Wirtschaftsnews-News vom 26. Juli 2016

Michael Weyland informiert...

(Michael Weyland) Die Deutschen zieht es in die Ferne: Obwohl 73 Prozent der Berufstätigen mit ihrem aktuellen Job zufrieden sind, würde jeder Vierte gern im Ausland arbeiten, wenn er das nötige Geld dafür hätte. Damit steht der Wunsch nach internationaler Erfahrung in diesem Jahr auf Platz eins der Karrierewünsche der Deutschen.

Für diese Möglichkeit würden sie sogar einen Kredit aufnehmen. Das sind Ergebnisse einer repräsentativen Online-Umfrage im Auftrag der CreditPlus Bank. Die Prioritäten der Arbeitnehmer haben sich verschoben: 24 Prozent der Deutschen würden in diesem Jahr am liebsten ihre Karriere durch einen Arbeitsaufenthalt im Ausland beflügeln.
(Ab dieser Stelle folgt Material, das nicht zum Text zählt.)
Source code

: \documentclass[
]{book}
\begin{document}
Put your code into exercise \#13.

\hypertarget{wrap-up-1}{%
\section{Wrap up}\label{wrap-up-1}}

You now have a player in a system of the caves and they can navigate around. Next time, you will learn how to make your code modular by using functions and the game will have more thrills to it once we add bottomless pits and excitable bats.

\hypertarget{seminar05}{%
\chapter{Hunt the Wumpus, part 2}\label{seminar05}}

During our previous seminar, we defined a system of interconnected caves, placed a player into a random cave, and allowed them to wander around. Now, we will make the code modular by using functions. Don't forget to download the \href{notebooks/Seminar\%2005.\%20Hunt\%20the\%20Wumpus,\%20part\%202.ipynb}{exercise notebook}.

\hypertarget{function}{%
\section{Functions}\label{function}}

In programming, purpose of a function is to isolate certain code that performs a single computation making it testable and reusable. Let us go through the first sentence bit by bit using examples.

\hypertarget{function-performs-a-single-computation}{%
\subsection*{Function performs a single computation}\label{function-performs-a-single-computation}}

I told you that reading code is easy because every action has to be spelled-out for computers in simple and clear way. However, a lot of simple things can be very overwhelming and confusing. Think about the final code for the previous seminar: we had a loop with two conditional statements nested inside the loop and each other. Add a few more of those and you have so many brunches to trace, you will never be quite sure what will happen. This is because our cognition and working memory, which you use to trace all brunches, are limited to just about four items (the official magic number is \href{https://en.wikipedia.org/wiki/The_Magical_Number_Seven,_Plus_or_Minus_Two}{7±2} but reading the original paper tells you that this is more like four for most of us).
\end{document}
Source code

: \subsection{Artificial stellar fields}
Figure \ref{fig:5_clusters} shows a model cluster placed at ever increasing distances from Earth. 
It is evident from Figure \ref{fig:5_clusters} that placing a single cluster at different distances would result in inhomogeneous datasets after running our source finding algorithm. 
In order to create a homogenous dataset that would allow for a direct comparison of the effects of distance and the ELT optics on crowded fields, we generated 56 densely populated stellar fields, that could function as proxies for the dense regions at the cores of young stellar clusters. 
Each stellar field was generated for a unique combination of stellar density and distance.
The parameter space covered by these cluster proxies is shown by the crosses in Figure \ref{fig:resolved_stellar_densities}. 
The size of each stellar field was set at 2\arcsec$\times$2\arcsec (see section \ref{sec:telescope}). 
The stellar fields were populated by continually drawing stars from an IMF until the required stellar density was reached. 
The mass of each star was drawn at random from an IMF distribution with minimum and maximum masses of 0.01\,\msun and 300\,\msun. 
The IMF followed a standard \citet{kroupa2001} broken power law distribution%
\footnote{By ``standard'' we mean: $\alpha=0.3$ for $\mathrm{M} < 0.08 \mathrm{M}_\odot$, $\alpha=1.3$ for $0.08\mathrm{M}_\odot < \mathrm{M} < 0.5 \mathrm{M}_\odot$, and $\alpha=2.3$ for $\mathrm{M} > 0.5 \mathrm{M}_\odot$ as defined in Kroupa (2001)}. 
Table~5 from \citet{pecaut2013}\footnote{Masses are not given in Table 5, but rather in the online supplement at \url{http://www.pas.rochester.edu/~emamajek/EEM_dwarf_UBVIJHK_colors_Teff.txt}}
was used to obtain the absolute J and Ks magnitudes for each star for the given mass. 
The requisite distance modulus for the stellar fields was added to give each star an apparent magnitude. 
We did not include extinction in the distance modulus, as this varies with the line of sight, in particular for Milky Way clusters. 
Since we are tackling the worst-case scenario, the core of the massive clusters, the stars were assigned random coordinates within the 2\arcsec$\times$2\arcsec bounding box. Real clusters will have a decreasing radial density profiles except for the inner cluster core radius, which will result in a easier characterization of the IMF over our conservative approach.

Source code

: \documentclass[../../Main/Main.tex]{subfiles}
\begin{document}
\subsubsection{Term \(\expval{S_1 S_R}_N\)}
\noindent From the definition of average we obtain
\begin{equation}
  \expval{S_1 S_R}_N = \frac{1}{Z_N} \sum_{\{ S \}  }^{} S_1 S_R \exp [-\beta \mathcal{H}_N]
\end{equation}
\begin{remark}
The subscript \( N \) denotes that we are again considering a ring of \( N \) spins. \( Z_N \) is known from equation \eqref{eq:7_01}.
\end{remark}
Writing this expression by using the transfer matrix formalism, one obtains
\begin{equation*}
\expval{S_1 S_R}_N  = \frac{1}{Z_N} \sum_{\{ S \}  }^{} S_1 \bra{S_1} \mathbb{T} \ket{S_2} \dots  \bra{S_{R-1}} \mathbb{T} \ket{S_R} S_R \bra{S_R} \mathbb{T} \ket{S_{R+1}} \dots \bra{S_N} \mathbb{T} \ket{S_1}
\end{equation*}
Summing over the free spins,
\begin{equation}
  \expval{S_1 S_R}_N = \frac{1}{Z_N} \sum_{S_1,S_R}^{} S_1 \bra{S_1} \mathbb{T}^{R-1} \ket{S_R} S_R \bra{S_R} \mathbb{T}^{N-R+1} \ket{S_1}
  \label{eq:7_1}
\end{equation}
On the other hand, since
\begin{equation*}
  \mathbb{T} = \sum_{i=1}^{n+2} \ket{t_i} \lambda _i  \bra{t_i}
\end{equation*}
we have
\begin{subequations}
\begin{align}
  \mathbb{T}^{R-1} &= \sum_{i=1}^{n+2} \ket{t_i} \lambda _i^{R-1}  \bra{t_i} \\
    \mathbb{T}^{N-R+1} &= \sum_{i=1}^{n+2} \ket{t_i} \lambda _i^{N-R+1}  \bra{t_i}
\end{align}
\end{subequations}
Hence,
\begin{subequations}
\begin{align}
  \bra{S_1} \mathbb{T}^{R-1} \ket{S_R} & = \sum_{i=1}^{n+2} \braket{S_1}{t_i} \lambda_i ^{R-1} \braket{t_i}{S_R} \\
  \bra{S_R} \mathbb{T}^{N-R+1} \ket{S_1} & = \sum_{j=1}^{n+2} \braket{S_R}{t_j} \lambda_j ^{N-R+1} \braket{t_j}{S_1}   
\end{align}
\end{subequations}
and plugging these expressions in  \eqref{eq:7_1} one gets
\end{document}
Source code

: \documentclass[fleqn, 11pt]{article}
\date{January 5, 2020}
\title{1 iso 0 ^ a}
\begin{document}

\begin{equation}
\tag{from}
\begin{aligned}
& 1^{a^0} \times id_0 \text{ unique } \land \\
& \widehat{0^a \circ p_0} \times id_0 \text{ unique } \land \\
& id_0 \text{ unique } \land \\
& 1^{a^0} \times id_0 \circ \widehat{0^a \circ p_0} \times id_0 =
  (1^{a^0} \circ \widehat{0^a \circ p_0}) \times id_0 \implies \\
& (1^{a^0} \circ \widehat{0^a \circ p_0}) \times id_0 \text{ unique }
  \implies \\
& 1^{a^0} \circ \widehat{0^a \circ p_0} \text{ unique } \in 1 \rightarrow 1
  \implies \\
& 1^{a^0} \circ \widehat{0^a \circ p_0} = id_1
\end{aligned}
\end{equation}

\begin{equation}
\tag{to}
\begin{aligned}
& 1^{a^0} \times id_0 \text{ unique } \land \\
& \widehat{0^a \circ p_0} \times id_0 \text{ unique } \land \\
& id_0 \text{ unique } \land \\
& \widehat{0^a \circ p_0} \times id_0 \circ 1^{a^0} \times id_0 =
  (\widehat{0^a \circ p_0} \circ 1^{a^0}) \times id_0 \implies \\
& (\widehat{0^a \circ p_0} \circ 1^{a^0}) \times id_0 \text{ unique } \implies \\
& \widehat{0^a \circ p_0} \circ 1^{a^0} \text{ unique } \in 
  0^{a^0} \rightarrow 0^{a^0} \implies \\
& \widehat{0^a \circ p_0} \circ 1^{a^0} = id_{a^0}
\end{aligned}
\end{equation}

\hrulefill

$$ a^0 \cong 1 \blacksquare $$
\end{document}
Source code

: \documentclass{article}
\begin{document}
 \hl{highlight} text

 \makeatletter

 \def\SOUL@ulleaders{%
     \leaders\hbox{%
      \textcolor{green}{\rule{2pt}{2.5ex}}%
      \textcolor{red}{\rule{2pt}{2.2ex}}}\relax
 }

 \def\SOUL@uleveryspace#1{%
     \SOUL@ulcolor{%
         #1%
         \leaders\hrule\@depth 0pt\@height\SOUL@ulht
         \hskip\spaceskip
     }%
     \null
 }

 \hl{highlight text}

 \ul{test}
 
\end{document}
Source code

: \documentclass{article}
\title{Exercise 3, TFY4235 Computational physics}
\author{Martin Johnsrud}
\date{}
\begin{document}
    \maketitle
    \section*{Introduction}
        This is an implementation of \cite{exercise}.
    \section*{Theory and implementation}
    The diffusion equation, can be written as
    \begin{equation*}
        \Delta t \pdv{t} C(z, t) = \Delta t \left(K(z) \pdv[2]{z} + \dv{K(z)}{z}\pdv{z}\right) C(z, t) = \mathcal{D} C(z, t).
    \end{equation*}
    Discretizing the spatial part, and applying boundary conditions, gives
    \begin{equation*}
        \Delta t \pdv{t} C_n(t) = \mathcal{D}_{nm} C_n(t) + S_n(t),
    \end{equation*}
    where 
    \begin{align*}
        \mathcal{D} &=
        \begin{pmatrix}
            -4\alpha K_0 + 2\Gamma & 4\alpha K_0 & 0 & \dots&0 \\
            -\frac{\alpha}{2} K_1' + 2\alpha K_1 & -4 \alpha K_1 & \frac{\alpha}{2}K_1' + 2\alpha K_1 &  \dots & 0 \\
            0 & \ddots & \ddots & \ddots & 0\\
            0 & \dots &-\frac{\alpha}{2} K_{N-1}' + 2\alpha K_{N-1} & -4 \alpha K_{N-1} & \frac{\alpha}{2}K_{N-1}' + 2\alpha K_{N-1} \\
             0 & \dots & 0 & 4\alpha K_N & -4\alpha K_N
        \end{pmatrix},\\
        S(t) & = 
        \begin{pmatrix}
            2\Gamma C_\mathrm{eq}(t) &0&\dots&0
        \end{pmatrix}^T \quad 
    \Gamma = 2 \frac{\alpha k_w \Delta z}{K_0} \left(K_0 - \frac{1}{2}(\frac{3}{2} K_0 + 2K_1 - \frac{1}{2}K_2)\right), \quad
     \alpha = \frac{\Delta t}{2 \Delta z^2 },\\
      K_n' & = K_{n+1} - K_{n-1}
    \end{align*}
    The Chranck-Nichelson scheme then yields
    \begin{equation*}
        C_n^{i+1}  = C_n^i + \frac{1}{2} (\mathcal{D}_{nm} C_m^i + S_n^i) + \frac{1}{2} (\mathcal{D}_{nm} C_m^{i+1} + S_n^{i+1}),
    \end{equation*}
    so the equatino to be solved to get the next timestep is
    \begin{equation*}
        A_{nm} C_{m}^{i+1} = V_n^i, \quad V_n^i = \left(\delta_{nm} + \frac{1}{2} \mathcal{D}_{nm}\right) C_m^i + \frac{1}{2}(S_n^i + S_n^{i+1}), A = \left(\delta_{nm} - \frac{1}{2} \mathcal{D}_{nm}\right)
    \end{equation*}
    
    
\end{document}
An zweiter Stelle der Prioritätenliste steht der Wunsch nach einem Sprachkurs (22 Prozent).

Gegenüber der internationalen Erfahrung hat die Selbstständigkeit an Bedeutung verloren. Während  2015 die Gründung eines eigenen Unternehmens mit 30 Prozent noch die Wunschliste anführte, haben in diesem Jahr nur 22 Prozent den Willen, der eigene Chef zu sein.  Diese Verschiebung innerhalb der Top-3-Karrierewünsche steht exemplarisch für das gestiegene Bedürfnis nach Selbstoptimierung durch Weiterbildung, das sich wie ein roter Faden durch die weiteren Positionen der Karriere-Wunschliste zieht. So wollten mehr Berufstätige als im Vorjahr eine Aus- und Weiterbildung machen, ein Fach- oder Hochschulstudium aufnehmen oder für die persönliche Weiterentwicklung ein Sabbatical einlegen. Um die Weiterbildungsziele schnell zu erreichen, kommt auch ein Kredit in Frage.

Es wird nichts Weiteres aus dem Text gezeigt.